Extract from the entries below, exactly as given, only the lines from the line containing "Las evaluaciones que" to the line containing "de Azure** |", both lines included.

§ Stored data:
★ ★ ★
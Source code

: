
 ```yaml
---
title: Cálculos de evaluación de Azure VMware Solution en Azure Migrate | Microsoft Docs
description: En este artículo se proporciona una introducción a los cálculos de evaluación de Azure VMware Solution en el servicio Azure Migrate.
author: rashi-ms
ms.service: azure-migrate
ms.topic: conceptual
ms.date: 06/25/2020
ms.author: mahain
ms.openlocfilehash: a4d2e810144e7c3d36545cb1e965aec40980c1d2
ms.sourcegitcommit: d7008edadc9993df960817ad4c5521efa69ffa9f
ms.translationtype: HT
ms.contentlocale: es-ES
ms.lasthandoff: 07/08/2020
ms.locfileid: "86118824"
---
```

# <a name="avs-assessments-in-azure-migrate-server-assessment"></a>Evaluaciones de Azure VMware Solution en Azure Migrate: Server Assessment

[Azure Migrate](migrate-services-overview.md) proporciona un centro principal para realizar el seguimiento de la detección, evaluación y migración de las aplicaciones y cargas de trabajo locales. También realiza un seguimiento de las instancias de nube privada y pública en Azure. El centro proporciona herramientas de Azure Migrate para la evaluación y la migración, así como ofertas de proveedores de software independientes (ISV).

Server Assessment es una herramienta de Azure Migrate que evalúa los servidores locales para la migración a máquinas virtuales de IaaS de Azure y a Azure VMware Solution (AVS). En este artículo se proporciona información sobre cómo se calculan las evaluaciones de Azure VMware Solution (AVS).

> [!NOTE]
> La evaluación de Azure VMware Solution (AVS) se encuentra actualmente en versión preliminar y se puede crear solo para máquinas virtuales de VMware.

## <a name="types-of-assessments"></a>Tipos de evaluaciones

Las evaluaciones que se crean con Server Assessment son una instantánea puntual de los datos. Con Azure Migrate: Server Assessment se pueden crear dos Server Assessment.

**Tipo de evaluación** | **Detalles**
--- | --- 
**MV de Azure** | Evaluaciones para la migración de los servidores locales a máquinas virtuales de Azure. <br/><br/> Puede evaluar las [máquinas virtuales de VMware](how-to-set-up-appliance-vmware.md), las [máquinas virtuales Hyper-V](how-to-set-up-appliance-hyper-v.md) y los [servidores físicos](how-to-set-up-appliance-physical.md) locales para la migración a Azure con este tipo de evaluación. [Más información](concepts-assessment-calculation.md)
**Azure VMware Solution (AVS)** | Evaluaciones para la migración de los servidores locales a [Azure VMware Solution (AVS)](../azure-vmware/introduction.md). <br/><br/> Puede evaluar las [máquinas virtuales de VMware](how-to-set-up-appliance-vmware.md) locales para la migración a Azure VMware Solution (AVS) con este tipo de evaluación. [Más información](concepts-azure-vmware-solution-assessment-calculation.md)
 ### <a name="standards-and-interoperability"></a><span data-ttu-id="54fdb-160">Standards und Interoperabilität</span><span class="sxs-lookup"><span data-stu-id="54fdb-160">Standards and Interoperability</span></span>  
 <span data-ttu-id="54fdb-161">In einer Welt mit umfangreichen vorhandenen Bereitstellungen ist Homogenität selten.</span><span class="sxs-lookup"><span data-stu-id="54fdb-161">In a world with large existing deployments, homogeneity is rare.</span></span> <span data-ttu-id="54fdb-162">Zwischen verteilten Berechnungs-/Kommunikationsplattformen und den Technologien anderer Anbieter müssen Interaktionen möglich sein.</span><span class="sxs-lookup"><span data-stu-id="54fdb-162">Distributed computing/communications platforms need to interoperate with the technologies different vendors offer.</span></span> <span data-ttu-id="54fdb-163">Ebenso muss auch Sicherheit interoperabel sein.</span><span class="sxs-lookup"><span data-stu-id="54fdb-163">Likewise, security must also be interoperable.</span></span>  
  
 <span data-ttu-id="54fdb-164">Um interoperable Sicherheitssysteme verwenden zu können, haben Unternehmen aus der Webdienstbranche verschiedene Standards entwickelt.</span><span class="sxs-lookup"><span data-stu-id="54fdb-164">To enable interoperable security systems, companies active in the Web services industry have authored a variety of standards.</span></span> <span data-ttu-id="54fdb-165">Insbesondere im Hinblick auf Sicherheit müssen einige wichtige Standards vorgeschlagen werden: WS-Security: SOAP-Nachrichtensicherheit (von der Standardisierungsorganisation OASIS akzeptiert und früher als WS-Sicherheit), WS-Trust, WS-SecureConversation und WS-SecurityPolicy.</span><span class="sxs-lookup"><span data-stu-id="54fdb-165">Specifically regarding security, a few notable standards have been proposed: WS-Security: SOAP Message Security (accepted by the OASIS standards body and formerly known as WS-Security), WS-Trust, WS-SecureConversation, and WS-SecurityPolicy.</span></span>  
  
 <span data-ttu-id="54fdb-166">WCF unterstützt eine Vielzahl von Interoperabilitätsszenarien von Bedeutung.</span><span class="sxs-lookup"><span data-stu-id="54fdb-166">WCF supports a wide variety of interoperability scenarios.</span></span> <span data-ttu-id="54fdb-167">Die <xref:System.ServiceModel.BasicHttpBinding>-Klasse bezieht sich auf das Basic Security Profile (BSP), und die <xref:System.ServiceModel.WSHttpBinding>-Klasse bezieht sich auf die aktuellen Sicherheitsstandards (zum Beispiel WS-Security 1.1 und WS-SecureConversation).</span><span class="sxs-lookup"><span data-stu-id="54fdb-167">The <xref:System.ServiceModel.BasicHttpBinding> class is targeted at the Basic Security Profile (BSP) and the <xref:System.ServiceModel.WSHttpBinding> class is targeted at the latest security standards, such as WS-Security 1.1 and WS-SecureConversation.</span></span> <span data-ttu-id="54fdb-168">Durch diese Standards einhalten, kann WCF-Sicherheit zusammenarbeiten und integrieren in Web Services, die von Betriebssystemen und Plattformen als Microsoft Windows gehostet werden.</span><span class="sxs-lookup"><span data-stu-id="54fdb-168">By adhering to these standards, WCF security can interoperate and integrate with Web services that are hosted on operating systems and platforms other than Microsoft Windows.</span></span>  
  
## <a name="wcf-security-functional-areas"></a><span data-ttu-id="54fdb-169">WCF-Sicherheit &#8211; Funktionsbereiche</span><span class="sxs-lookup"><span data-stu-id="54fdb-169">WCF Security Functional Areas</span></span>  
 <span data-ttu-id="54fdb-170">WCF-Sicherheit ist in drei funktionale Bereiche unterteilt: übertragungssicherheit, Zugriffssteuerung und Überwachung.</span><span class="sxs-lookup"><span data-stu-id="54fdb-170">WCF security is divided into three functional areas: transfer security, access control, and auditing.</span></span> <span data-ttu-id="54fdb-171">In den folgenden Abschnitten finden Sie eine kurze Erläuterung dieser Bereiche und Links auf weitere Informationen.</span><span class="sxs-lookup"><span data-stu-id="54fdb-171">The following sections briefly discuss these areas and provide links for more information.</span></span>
★ ★ ★
§ ANSWER TO THE PROBLEM:
Las evaluaciones que se crean con Server Assessment son una instantánea puntual de los datos. Con Azure Migrate: Server Assessment se pueden crear dos Server Assessment.

**Tipo de evaluación** | **Detalles**
--- | --- 
**MV de Azure** | Evaluaciones para la migración de los servidores locales a máquinas virtuales de Azure. <br/><br/> Puede evaluar las [máquinas virtuales de VMware](how-to-set-up-appliance-vmware.md), las [máquinas virtuales Hyper-V](how-to-set-up-appliance-hyper-v.md) y los [servidores físicos](how-to-set-up-appliance-physical.md) locales para la migración a Azure con este tipo de evaluación. [Más información](concepts-assessment-calculation.md)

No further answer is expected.